Could the lines from the top of the material to the line that contains "Without loss of" be retyped exactly, both included and pictures omitted?

:: RECORD EXTRACTS ::

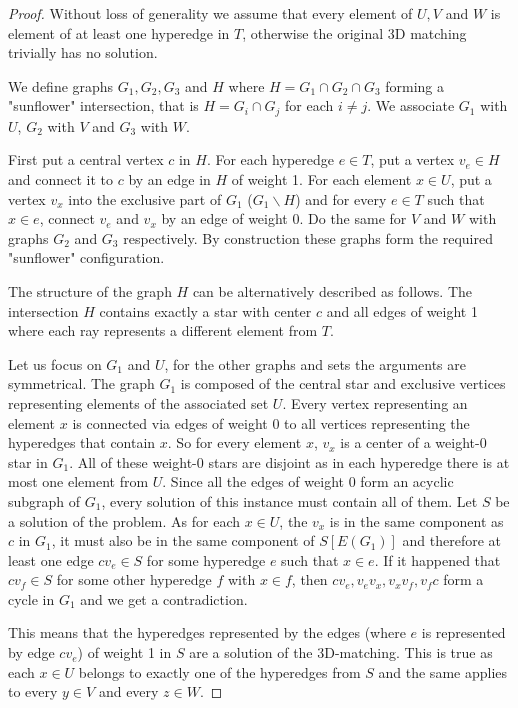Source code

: \begin{proof}
Without loss of generality we assume that every element of $U,V$ and $W$ is element of at least one hyperedge in $T$, otherwise the original 3D matching trivially has no solution. 

We define graphs $G_1,G_2,G_3$ and $H$ where $H = G_1 \cap G_2 \cap G_3$ forming a "sunflower" intersection, that is $H = G_i \cap G_j$ for each $i \neq j$. We associate $G_1$ with $U$, $G_2$ with $V$ and $G_3$ with $W$. 

First put a central vertex $c$ in $H$. For each hyperedge $e\in T$, put a vertex $v_e\in H$ and connect it to $c$ by an edge in $H$ of weight 1. For each element $x\in U$, put a vertex $v_x$ into the exclusive part of $G_1$ ($G_1 \backslash H$) and for every $e \in T$ such that $x \in e$, connect $v_e$ and $v_x$ by an edge of weight 0. Do the same for $V$ and $W$ with graphs $G_2$ and $G_3$ respectively. By construction these graphs form the required "sunflower" configuration. 

The structure of the graph $H$ can be alternatively described as follows. The intersection $H$ contains exactly a star with center $c$ and all edges of weight 1 where each ray represents a different element from $T$. 

Let us focus on $G_1$ and $U$, for the other graphs and sets the arguments are symmetrical. The graph $G_1$ is composed of the central star and exclusive vertices representing elements of the associated set $U$. Every vertex representing an element $x$ is connected via edges of weight 0 to all vertices representing the hyperedges that contain $x$. So for every element $x$, $v_x$ is a center of a weight-0 star in $G_1$. All of these weight-0 stars are disjoint as in each hyperedge there is at most one element from $U$. Since all the edges of weight 0 form an acyclic subgraph of $G_1$, every solution of this \SMST instance must contain all of them. Let $S$ be a solution of the \SMST problem. As for each $x \in U$, the $v_x$ is in the same component as $c$ in $G_1$, it must also be in the same component of $S[E(G_1)]$ and therefore at least one edge $cv_e \in S$ for some hyperedge $e$ such that $x \in e$. If it happened that $cv_f \in S$ for some other hyperedge $f$ with $x \in f$, then $cv_e,v_ev_x,v_xv_f,v_fc$ form a cycle in $G_1$ and we get a contradiction. 

This means that the hyperedges represented by the edges (where $e$ is represented by edge $cv_e$) of weight 1 in $S$ are a solution of the 3D-matching. This is true as each $x \in U$ belongs to exactly one of the hyperedges from $S$ and the same applies to every $y \in V$ and every $z \in W$. 


\end{proof}
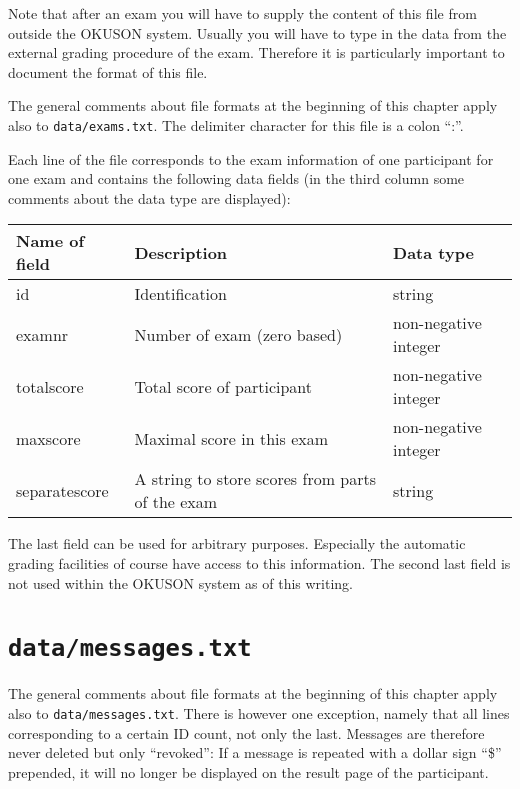 \documentclass[12pt,openany,a4paper]{book}
\newcommand{\OKUSON}{\textsf{OKUSON}}
\begin{document}
Note that after an exam you will have to supply the content of this
file from outside the {\OKUSON} system. Usually you will have to type in
the data from the external grading procedure of the exam. Therefore it
is particularly important to document the format of this file.

The general comments about file formats at the beginning of this chapter
apply also to \texttt{data/exams.txt}. The delimiter character for this
file is a colon ``:''. 

Each line of the file corresponds to the exam information of one
participant for one exam and contains the following data fields (in the
third column some comments about the data type are displayed):

\begin{center}
\begin{tabular}{|l|l|l|}
\hline
Name of field & Description & Data type \\
\hline
\hline
id & Identification & string \\
\hline
examnr & Number of exam (zero based) & non-negative integer \\
\hline
totalscore & Total score of participant & non-negative integer \\
\hline
maxscore & Maximal score in this exam & non-negative integer \\
\hline
separatescore & A string to store scores from parts of the exam & string \\
\hline
\end{tabular}
\end{center}

The last field can be used for arbitrary purposes. Especially the automatic
grading facilities of course have access to this information. The second
last field is not used within the {\OKUSON} system as of this writing.

\section{\texttt{data/messages.txt}}
\label{sec:messages.txt}

The general comments about file formats at the beginning of this chapter
apply also to \texttt{data/messages.txt}. There is however one exception,
namely that all lines corresponding to a certain ID count, not only the
last. Messages are therefore never deleted but only ``revoked'': If
a message is repeated with a dollar sign ``\$'' prepended, it will no
longer be displayed on the result page of the participant. 
\end{document}
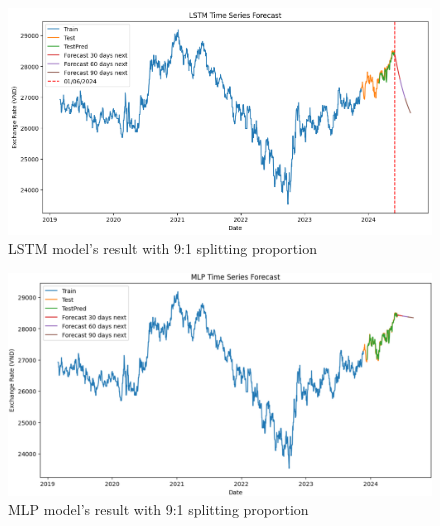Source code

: \documentclass{ieeeojies}
\begin{document}
\begin{figure}[H]
  \centering
  \begin{minipage}{0.8\linewidth}
    \centering
    \includegraphics[width=\linewidth]{LSTM/lstm_eur91.png}
    \caption{LSTM model's result with 9:1 splitting proportion}
    \label{fig16}
  \end{minipage}
\end{figure}
\begin{figure}[H]
  \centering
  \begin{minipage}{0.8\linewidth}
    \centering
    \includegraphics[width=\linewidth]{MLP/mlp_eur_91.png}
    \caption{MLP model's result with 9:1 splitting proportion}
    \label{fig17}
  \end{minipage}
\end{figure}
\end{document}
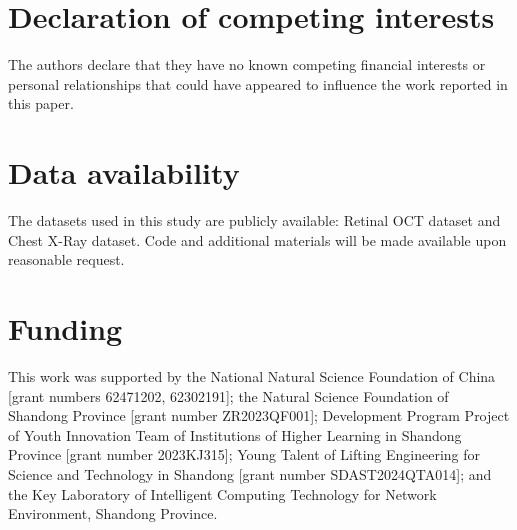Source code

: \documentclass[preprint,12pt]{elsarticle}
\begin{document}
\section*{Declaration of competing interests}
The authors declare that they have no known competing financial interests or personal relationships that could have appeared to influence the work reported in this paper.

\section*{Data availability}
The datasets used in this study are publicly available: Retinal OCT dataset and Chest X-Ray dataset. Code and additional materials will be made available upon reasonable request.

\section*{Funding}
This work was supported by the National Natural Science Foundation of China [grant numbers 62471202, 62302191]; the Natural Science Foundation of Shandong Province [grant number ZR2023QF001]; Development Program Project of Youth Innovation Team of Institutions of Higher Learning in Shandong Province [grant number 2023KJ315]; Young Talent of Lifting Engineering for Science and Technology in Shandong [grant number SDAST2024QTA014]; and the Key Laboratory of Intelligent Computing Technology for Network Environment, Shandong Province.


 


\end{document}
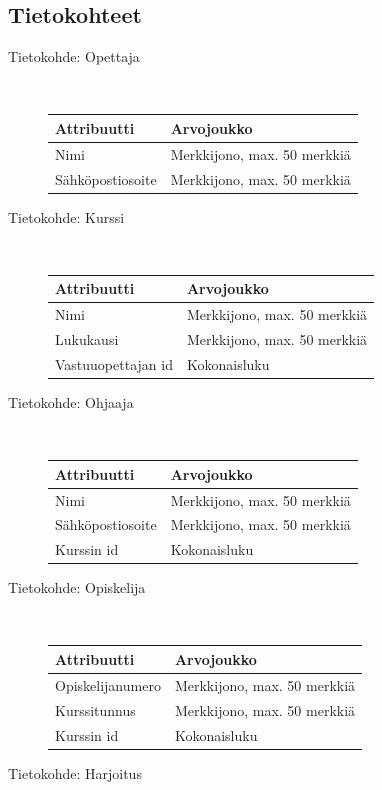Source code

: \documentclass[a4paper,12pt, titlepage]{article}
\begin{document}
\subsection{Tietokohteet}

\begin{description}
	\item[Tietokohde: Opettaja] \hfill \\
	\begin{tabular}{| l | l |}
	\hline
	Attribuutti & Arvojoukko \\ \hline
	Nimi & Merkkijono, max. 50 merkkiä \\ \hline
	Sähköpostiosoite & Merkkijono, max. 50 merkkiä \\ \hline
	\end{tabular}
	\newpage
	\item[Tietokohde: Kurssi] \hfill \\
	\begin{tabular}{| l | l |}
	\hline
	Attribuutti & Arvojoukko \\ \hline
	Nimi & Merkkijono, max. 50 merkkiä \\ \hline
	Lukukausi & Merkkijono, max. 50 merkkiä \\ \hline
	Vastuuopettajan id & Kokonaisluku \\ \hline
	\end{tabular}
	\item[Tietokohde: Ohjaaja] \hfill \\
	\begin{tabular}{| l | l |}
	\hline
	Attribuutti & Arvojoukko \\ \hline
	Nimi & Merkkijono, max. 50 merkkiä \\ \hline
	Sähköpostiosoite & Merkkijono, max. 50 merkkiä \\ \hline
	Kurssin id & Kokonaisluku \\ \hline
	\end{tabular}
	\item[Tietokohde: Opiskelija] \hfill \\
	\begin{tabular}{| l | l |}
	\hline
	Attribuutti & Arvojoukko \\ \hline
	Opiskelijanumero & Merkkijono, max. 50 merkkiä \\ \hline
	Kurssitunnus & Merkkijono, max. 50 merkkiä \\ \hline
	Kurssin id & Kokonaisluku \\ \hline
	\end{tabular}
	\item[Tietokohde: Harjoitus] \hfill \\

\end{description}
\end{document}
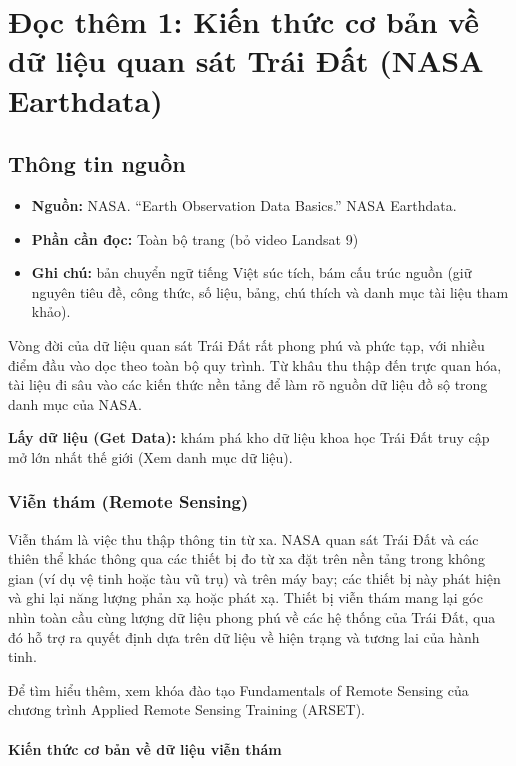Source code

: \chapter{Đọc thêm 1: Kiến thức cơ bản về dữ liệu quan sát Trái Đất (NASA Earthdata)}
\label{ch:M6L2DocThem1}

\section{Thông tin nguồn}

\begin{itemize}
  \item \textbf{Nguồn:} NASA. ``Earth Observation Data Basics.'' NASA Earthdata.
  \item \textbf{Phần cần đọc:} Toàn bộ trang (bỏ video Landsat 9)
  \item \textbf{Ghi chú:} bản chuyển ngữ tiếng Việt súc tích, bám cấu trúc nguồn (giữ nguyên tiêu đề, công thức, số liệu, bảng, chú thích và danh mục tài liệu tham khảo).
\end{itemize}

Vòng đời của dữ liệu quan sát Trái Đất rất phong phú và phức tạp, với nhiều điểm đầu vào dọc theo toàn bộ quy trình. Từ khâu thu thập đến trực quan hóa, tài liệu đi sâu vào các kiến thức nền tảng để làm rõ nguồn dữ liệu đồ sộ trong danh mục của NASA.

\textbf{Lấy dữ liệu (Get Data):} khám phá kho dữ liệu khoa học Trái Đất truy cập mở lớn nhất thế giới (Xem danh mục dữ liệu).

\subsection{Viễn thám (Remote Sensing)}

Viễn thám là việc thu thập thông tin từ xa. NASA quan sát Trái Đất và các thiên thể khác thông qua các thiết bị đo từ xa đặt trên nền tảng trong không gian (ví dụ vệ tinh hoặc tàu vũ trụ) và trên máy bay; các thiết bị này phát hiện và ghi lại năng lượng phản xạ hoặc phát xạ. Thiết bị viễn thám mang lại góc nhìn toàn cầu cùng lượng dữ liệu phong phú về các hệ thống của Trái Đất, qua đó hỗ trợ ra quyết định dựa trên dữ liệu về hiện trạng và tương lai của hành tinh.

Để tìm hiểu thêm, xem khóa đào tạo Fundamentals of Remote Sensing của chương trình Applied Remote Sensing Training (ARSET).

\subsubsection{Kiến thức cơ bản về dữ liệu viễn thám}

:::

WRITTEN SOLUTION.
Source code

: \begin{proof}
Without loss of generality we assume that every element of $U,V$ and $W$ is element of at least one hyperedge in $T$, otherwise the original 3D matching trivially has no solution. 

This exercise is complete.